Dominic P. Golec, Pamela L. Schwartzberg and colleagues (National Institute of Allergy and Infectious Diseases (NIAID)) describe a PI3 Kinase-Foxo1-FasL signaling circuit that promotes amplified signaling and rewires transcriptional and epigenetic programs driving IFN-γ and altered T helper cell differentiation in CD4+ T cells from mice expressing an activating mutant of phosphoinositide 3-kinase delta.

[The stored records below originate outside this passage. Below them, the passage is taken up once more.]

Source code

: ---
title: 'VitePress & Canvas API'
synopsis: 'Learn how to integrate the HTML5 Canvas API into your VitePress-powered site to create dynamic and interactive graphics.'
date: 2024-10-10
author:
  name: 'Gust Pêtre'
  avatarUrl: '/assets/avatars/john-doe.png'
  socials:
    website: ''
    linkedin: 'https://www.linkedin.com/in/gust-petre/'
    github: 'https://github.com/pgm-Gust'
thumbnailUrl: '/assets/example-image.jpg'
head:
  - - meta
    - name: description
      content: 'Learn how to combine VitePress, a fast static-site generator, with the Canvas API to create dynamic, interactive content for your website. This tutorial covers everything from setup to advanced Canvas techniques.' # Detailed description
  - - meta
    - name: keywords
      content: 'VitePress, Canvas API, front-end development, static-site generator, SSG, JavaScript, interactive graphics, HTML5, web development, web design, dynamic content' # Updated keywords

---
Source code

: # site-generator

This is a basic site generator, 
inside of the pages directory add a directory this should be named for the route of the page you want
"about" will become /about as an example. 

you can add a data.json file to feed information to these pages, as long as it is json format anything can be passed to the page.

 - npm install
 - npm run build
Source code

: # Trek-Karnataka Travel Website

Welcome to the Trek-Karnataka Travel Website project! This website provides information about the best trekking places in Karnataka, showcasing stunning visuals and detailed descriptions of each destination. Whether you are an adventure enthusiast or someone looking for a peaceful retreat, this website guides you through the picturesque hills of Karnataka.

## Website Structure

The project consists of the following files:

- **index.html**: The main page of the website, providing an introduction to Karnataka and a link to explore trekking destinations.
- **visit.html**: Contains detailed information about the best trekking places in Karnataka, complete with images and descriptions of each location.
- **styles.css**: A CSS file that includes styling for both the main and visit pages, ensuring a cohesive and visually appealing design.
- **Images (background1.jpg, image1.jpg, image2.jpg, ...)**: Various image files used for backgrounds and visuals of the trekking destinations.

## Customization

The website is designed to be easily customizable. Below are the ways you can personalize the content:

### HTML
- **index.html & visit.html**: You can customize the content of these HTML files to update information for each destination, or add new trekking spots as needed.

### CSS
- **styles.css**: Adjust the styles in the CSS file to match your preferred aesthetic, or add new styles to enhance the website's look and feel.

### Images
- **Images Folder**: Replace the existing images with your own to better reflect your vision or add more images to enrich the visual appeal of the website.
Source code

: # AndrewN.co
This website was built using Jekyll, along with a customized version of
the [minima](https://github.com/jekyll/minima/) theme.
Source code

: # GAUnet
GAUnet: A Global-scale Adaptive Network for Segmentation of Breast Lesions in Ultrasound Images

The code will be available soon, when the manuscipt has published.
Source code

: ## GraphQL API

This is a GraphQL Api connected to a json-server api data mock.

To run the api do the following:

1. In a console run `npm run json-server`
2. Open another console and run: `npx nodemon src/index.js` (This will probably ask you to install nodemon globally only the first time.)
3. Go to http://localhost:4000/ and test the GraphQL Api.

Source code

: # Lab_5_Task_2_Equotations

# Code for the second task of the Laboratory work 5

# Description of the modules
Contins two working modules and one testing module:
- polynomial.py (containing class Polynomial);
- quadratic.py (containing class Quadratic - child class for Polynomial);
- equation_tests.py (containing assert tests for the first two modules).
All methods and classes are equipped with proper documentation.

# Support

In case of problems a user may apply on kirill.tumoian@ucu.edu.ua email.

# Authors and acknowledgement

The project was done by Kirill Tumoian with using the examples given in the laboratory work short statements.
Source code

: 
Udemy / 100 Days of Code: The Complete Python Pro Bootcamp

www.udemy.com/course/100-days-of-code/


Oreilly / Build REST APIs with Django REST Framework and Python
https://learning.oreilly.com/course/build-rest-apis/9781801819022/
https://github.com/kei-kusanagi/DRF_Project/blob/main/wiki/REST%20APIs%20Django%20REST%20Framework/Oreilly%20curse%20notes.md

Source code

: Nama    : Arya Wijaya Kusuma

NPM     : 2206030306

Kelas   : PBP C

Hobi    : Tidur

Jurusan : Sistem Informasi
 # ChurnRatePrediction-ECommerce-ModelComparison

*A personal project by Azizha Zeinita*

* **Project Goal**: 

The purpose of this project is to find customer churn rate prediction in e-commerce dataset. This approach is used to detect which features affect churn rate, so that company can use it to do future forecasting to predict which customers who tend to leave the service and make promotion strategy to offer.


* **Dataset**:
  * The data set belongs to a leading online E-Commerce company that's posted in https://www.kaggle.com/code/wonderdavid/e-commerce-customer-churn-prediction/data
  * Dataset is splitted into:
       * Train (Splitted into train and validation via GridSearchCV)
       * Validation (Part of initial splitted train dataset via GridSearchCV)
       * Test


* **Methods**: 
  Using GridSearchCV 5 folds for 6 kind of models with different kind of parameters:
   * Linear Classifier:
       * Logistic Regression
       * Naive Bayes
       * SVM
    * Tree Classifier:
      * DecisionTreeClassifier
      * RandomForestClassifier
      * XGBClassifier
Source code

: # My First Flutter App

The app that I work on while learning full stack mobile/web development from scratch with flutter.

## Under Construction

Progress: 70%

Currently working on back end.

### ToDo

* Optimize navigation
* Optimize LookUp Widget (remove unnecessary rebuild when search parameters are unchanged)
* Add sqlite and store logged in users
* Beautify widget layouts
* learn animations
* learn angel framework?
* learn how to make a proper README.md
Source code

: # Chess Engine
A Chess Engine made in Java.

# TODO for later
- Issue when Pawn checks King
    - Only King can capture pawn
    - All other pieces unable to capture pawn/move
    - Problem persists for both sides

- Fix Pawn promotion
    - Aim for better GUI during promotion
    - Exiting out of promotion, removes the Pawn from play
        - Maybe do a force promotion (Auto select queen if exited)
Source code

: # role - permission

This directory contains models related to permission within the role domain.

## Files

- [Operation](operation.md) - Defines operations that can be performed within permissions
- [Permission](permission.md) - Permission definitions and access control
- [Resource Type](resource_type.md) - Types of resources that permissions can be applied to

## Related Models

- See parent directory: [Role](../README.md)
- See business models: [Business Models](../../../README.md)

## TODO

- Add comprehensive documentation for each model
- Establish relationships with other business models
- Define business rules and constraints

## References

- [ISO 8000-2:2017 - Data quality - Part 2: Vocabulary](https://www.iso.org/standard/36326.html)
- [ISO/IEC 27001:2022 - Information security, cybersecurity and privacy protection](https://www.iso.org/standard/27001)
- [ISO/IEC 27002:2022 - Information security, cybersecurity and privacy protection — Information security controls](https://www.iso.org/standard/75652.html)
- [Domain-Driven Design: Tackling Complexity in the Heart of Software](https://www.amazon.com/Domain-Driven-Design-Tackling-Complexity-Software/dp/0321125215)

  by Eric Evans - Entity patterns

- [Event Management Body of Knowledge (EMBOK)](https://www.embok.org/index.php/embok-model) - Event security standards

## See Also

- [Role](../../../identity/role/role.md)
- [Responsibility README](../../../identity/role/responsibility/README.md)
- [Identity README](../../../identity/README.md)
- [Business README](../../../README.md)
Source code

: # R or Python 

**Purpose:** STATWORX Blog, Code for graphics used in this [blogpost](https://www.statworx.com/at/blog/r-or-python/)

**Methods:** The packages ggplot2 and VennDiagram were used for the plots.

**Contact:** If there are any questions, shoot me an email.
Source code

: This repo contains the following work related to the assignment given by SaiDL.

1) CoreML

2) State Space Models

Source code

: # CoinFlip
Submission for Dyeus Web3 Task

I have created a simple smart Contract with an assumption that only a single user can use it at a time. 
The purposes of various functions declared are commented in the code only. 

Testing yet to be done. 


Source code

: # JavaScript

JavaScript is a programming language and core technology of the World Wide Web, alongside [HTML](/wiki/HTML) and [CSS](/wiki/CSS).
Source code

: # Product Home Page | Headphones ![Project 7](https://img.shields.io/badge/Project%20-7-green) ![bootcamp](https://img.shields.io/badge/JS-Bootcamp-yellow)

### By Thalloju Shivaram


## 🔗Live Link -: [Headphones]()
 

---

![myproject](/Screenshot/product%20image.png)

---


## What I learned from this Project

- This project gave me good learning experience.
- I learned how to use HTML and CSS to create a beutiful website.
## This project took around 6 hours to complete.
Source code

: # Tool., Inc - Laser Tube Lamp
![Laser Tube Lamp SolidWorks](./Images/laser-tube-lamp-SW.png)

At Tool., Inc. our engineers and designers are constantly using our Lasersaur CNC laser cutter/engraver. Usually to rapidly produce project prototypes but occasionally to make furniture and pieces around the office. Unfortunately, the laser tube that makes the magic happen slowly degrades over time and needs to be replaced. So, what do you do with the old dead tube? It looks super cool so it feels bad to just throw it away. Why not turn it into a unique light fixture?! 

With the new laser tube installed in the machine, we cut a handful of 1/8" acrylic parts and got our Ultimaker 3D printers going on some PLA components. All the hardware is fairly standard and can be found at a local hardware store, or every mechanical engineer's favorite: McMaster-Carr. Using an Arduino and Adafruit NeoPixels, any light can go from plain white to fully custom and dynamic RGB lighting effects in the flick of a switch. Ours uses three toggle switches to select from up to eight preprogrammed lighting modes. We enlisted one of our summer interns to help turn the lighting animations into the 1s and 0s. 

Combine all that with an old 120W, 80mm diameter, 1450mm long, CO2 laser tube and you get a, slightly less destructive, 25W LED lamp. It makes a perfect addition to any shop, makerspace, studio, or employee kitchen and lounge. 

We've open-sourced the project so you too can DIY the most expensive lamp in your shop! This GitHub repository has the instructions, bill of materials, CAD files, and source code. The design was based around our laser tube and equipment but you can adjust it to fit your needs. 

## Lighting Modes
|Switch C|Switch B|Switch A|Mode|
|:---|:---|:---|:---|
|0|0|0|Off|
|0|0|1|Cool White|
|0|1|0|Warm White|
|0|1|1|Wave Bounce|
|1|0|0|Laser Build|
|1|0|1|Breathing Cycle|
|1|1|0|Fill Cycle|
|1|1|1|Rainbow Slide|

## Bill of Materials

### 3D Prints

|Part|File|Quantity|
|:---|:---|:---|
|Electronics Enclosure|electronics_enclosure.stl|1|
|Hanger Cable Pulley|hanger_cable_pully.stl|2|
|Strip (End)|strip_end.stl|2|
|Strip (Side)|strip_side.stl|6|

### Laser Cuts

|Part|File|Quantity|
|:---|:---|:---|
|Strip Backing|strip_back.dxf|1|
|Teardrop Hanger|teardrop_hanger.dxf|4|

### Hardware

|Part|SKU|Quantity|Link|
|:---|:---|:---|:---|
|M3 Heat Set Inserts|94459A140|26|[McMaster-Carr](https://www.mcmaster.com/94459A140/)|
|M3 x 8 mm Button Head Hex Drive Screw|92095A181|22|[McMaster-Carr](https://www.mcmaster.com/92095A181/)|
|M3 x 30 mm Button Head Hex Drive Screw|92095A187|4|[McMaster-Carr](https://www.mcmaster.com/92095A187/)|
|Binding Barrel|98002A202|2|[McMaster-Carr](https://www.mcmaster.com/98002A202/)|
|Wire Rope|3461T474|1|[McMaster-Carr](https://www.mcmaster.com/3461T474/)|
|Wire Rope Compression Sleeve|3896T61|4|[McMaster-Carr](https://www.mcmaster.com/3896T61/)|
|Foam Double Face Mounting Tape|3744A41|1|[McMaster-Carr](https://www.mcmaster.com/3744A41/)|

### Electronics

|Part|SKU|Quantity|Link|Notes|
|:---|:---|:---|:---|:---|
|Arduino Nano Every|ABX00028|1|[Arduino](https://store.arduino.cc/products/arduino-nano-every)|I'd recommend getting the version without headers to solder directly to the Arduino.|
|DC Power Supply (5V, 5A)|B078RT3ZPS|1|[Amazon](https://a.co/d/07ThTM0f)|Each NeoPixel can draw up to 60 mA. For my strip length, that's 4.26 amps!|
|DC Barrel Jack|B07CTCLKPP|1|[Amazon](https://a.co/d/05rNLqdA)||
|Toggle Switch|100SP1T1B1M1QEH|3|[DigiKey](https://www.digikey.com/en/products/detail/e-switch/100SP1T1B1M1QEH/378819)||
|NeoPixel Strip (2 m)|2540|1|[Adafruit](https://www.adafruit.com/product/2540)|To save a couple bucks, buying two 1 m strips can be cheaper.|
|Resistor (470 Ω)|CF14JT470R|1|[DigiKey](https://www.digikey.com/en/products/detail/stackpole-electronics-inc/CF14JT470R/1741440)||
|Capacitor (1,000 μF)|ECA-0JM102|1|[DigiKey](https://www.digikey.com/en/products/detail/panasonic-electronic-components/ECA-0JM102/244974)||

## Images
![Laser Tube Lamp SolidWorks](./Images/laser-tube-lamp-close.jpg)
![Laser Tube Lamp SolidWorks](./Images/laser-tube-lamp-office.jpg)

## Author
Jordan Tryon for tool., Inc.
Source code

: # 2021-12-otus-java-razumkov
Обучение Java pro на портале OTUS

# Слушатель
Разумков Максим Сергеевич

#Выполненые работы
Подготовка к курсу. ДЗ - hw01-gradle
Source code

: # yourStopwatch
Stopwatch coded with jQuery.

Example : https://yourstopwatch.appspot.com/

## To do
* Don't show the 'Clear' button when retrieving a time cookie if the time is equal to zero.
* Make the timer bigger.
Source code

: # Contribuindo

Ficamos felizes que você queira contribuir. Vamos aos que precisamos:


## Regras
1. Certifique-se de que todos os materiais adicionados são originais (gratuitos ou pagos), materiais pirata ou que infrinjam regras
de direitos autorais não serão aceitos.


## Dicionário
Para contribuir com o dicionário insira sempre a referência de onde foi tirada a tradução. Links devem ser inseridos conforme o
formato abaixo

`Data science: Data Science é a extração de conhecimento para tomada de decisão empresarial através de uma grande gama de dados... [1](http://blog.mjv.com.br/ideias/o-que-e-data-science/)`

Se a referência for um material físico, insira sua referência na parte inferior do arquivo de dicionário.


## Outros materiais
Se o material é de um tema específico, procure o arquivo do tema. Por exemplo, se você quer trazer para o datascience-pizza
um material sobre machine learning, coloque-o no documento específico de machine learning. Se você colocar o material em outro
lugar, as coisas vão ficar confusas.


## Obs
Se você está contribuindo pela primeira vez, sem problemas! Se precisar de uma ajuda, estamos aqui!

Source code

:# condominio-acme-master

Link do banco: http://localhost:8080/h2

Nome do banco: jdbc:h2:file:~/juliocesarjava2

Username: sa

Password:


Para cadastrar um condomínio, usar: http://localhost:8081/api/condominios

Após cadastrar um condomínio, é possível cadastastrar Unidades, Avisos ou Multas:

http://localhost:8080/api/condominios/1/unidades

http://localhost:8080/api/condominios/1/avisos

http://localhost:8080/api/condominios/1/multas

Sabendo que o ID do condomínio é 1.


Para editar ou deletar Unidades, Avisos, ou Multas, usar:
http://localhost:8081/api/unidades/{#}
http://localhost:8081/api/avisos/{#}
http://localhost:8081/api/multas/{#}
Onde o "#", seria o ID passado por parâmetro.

Immunodeficiency LymphocyteBiology
While inputs regulating CD4+ T helper (Th) cell differentiation are well defined, the integration of downstream signaling with transcriptional and epigenetic programs that define Th lineage identity remains incompletely resolved. PI3K signaling is a critical regulator of T cell function; activating mutations affecting PI3Kδ result in an immunodeficiency with multiple T cell defects. Using mice expressing activated PI3Kδ, we found aberrant expression of proinflammatory Th1 signature genes under Th2-inducing conditions, both in vivo and in vitro. This dysregulation was driven by a PI3Kδ-IL-2-Foxo1 signaling amplification loop, fueling Foxo1 inactivation, loss of Th2 lineage restriction, and extensive epigenetic reprogramming. Surprisingly, ablation of Fasl, a Foxo1-repressed gene, normalized both Th2 differentiation and TCR signaling. BioID and imaging revealed Fas interactions with TCR signaling components, which were supported by Fas-mediated potentiation of TCR signaling that could occur in the absence of FADD. Our results highlight Fas-FasL signaling as a critical intermediate in phenotypes driven by activated PI3Kδ, thereby linking two key pathways of immune dysregulation.